Will pytorch support real ZeRO-1 natively?

Hi, I found that the torch.optim.ZeroRedundancyOptimizer does not implement the real ZeRO-1 of DeepSpeed.

the training process of torch.optim.ZeroRedundancyOptimizer is as below (correct me if I’m wrong):

  1. Calculate grad of all layers on all devices, and do the AllReduce for all grads
  2. Shard the total parameters by layer into different devices, and do the optimizing of Adam for corresponding sharded layers on certain devices.
  3. Broadcast the results of Adam optimizing, which are parameters, to the other devices.

Thus, the ZeroRedundancyOptimizer got extra communication of broadcast than the baseline.

But as I know, the steps of origin ZeRO-1 from deepspeed are:

  1. Calculate grad of all layers on all devices, and do the ReduceScatter for all grads, which result in a sharded grad tensor for each parameter tensor on every device.
  2. Optimize the corresponding parameters with sharded grad tensors
  3. Run an AllGather communication for optimized parameters

Compared to baseline, it does not have extra communication.

So why does PyTorch implement the former design instead of the latter?

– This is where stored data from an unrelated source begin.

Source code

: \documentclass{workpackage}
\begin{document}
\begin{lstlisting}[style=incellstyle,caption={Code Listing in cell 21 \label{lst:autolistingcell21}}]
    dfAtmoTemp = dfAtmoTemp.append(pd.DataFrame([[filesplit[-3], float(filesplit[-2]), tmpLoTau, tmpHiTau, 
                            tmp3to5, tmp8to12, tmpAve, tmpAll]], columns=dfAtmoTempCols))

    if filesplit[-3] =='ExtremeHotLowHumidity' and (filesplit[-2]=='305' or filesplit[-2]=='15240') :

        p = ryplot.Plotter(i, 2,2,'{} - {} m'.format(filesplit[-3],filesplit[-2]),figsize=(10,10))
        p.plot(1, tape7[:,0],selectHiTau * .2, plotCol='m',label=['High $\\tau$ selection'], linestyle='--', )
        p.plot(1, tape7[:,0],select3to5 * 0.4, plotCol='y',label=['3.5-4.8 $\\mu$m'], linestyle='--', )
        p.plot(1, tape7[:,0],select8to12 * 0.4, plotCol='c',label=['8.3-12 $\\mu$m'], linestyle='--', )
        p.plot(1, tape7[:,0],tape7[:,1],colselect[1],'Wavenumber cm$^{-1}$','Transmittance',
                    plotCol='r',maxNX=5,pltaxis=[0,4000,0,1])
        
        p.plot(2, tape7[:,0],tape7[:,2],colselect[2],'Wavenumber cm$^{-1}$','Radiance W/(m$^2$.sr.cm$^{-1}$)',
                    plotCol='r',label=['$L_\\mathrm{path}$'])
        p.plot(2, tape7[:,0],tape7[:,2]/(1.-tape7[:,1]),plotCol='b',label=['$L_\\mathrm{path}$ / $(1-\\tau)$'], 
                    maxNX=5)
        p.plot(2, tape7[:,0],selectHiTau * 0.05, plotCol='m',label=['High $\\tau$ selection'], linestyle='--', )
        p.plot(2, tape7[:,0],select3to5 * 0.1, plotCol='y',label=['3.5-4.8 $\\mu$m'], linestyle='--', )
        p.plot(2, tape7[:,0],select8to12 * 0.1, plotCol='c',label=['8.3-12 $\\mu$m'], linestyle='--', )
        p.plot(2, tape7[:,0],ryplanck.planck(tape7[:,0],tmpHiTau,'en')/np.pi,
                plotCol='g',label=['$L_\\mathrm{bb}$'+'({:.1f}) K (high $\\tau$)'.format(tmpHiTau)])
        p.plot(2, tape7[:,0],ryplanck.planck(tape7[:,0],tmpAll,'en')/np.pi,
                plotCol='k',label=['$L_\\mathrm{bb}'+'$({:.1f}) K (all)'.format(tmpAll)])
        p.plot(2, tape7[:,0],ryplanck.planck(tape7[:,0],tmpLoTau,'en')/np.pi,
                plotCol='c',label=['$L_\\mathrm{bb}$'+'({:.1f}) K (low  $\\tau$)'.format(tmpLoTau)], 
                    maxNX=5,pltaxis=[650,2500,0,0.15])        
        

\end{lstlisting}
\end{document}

Is there a road map for migration to the latter implementation?

cc @mrshenli who is the SME.

@Bean what you mentioned is like DeepSpeed Zero2 algorithm. We are releasing a new API called torch.distributed.fsdp.FullyShardedDataParallel in PyTorch 1.11, which is similar to Zero3. We are also working in progress to make it easily configed as an algorithm similar to Zero 2 as well, basically shard optimizer states and grad only, and it quires all gather in the forward pass and reduce scatter in the backward pass.

Thanks for your reply, looking forward to torch 1.11 FSDP API!